-- THE DATA --

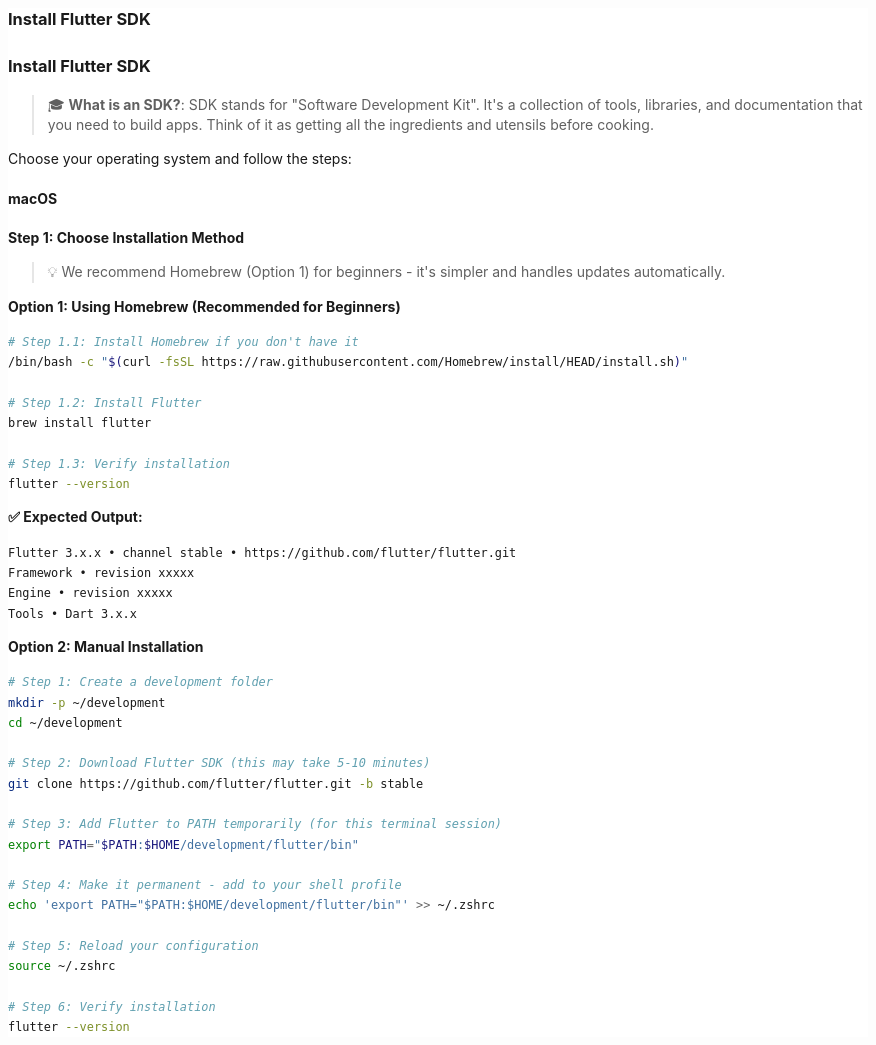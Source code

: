 ### Install Flutter SDK

### Install Flutter SDK

> 🎓 **What is an SDK?**: SDK stands for "Software Development Kit". It's a collection of tools, libraries, and documentation that you need to build apps. Think of it as getting all the ingredients and utensils before cooking.

Choose your operating system and follow the steps:

#### macOS

**Step 1: Choose Installation Method**

> 💡 We recommend Homebrew (Option 1) for beginners - it's simpler and handles updates automatically.

**Option 1: Using Homebrew (Recommended for Beginners)**

```bash
# Step 1.1: Install Homebrew if you don't have it
/bin/bash -c "$(curl -fsSL https://raw.githubusercontent.com/Homebrew/install/HEAD/install.sh)"

# Step 1.2: Install Flutter
brew install flutter

# Step 1.3: Verify installation
flutter --version
```

**✅ Expected Output:**
```
Flutter 3.x.x • channel stable • https://github.com/flutter/flutter.git
Framework • revision xxxxx
Engine • revision xxxxx
Tools • Dart 3.x.x
```

**Option 2: Manual Installation**

```bash
# Step 1: Create a development folder
mkdir -p ~/development
cd ~/development

# Step 2: Download Flutter SDK (this may take 5-10 minutes)
git clone https://github.com/flutter/flutter.git -b stable

# Step 3: Add Flutter to PATH temporarily (for this terminal session)
export PATH="$PATH:$HOME/development/flutter/bin"

# Step 4: Make it permanent - add to your shell profile
echo 'export PATH="$PATH:$HOME/development/flutter/bin"' >> ~/.zshrc

# Step 5: Reload your configuration
source ~/.zshrc

# Step 6: Verify installation
flutter --version
```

-- DIRECTIONS --
Which lines above include the word "this"? Return each one.

-- REPLY TO THE EXERCISE --
# Step 2: Download Flutter SDK (this may take 5-10 minutes)
# Step 3: Add Flutter to PATH temporarily (for this terminal session)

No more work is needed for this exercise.